### EXERCISE DIRECTIONS
Report every line of the records that includes the word "uparrow".

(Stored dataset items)
-- Opening Marker --
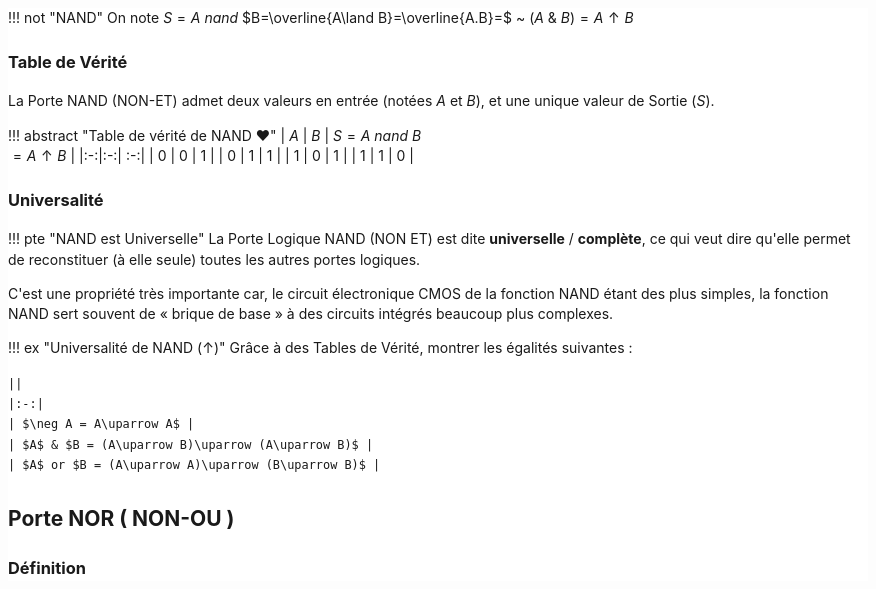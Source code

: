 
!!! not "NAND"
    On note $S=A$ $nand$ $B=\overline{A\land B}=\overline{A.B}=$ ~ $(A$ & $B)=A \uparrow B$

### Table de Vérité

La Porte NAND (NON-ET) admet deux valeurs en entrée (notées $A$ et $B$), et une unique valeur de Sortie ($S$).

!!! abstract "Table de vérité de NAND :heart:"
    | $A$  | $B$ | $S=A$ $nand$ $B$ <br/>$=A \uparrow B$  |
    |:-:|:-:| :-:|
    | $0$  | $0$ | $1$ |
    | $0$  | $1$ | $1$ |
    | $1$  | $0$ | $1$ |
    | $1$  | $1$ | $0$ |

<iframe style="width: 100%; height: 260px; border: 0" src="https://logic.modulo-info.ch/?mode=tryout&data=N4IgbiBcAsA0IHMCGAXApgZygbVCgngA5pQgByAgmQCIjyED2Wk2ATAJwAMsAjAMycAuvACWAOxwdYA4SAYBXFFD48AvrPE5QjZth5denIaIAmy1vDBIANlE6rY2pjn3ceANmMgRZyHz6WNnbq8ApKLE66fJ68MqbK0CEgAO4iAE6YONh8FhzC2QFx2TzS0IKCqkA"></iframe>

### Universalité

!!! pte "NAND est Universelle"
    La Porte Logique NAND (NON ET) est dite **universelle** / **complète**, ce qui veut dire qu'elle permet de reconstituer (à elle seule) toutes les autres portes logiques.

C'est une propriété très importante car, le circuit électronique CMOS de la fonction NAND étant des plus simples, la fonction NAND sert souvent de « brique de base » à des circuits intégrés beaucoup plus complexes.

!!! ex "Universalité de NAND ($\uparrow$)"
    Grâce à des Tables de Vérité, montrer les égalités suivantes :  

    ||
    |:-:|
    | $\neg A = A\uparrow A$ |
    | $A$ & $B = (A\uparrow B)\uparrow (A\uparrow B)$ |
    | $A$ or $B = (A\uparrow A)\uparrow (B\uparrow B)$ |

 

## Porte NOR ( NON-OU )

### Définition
-- Closing Marker --
-- Opening Marker --
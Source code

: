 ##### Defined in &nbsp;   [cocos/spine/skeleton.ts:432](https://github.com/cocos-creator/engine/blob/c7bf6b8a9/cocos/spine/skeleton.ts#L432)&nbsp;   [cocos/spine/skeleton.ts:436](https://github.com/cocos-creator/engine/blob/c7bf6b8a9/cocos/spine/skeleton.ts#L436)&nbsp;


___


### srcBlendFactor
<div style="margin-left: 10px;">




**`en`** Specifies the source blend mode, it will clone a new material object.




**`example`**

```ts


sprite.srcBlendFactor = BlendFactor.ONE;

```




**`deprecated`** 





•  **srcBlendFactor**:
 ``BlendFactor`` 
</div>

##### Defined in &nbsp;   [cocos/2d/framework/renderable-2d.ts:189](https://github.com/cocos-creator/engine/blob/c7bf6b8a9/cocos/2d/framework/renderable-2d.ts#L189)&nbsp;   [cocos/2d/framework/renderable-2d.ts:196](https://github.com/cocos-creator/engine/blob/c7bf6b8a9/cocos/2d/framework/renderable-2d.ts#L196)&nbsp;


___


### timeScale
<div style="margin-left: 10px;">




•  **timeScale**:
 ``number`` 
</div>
-- Closing Marker --
-- Opening Marker --
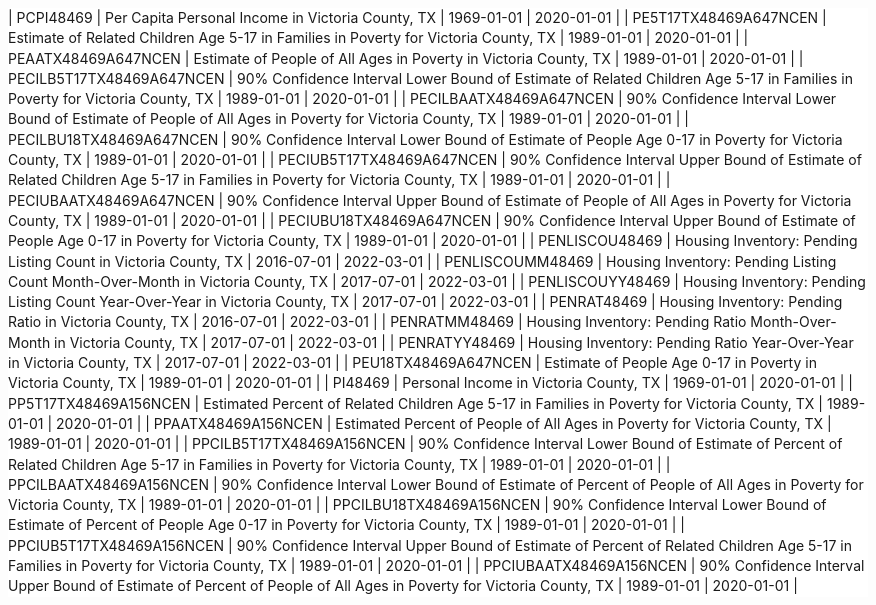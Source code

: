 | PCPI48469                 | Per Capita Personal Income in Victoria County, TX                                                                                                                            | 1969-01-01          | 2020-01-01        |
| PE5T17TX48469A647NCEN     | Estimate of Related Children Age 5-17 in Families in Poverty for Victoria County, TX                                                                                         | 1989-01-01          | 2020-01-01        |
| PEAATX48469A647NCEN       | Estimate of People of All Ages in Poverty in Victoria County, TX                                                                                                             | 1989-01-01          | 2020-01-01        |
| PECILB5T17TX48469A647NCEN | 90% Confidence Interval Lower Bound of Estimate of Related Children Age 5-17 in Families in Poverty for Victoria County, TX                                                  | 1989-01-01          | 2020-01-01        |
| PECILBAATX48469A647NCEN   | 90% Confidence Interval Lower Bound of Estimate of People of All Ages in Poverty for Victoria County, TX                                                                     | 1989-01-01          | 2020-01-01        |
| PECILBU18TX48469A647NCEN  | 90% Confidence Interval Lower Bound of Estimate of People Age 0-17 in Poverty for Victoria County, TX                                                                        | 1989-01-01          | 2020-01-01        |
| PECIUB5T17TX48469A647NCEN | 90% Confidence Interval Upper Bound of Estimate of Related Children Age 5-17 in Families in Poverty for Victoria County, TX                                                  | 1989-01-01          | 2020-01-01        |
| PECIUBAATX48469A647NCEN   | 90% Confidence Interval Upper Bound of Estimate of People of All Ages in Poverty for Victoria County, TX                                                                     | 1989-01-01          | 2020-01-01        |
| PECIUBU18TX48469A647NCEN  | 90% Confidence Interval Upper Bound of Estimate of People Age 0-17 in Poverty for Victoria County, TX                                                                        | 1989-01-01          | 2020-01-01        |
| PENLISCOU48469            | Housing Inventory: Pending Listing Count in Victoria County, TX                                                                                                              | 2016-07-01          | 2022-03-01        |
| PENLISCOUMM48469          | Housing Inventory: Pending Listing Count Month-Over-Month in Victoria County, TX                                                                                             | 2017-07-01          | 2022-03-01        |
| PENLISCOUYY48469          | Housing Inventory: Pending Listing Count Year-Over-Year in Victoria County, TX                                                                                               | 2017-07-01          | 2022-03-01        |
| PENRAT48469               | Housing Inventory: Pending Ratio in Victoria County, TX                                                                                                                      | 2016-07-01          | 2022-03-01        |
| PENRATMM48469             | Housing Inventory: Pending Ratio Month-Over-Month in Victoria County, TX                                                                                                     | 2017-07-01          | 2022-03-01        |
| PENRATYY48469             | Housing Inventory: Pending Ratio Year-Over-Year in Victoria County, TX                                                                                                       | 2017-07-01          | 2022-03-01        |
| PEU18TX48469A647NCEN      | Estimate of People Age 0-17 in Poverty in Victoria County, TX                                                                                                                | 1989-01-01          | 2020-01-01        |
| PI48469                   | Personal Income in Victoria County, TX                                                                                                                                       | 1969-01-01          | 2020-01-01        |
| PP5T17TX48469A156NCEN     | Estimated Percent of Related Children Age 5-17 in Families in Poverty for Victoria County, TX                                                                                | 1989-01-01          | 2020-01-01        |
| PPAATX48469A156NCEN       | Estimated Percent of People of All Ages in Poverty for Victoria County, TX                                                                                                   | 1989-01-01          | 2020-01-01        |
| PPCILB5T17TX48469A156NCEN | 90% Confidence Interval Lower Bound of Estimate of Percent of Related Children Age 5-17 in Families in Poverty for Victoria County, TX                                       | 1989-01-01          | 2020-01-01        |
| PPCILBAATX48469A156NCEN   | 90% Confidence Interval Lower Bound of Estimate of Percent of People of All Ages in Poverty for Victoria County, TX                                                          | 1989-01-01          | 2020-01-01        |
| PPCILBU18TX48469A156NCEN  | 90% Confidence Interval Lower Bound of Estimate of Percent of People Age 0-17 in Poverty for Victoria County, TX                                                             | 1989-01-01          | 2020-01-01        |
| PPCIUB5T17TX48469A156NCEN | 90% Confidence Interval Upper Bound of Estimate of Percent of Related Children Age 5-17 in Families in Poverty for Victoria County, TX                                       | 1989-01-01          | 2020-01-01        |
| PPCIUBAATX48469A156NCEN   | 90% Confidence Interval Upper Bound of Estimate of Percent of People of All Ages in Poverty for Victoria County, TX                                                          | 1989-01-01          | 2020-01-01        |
-- Closing Marker --
### WRITTEN ANSWER
    On note $S=A$ $nand$ $B=\overline{A\land B}=\overline{A.B}=$ ~ $(A$ & $B)=A \uparrow B$
    | $A$  | $B$ | $S=A$ $nand$ $B$ <br/>$=A \uparrow B$  |
!!! ex "Universalité de NAND ($\uparrow$)"
    | $\neg A = A\uparrow A$ |
    | $A$ & $B = (A\uparrow B)\uparrow (A\uparrow B)$ |
    | $A$ or $B = (A\uparrow A)\uparrow (B\uparrow B)$ |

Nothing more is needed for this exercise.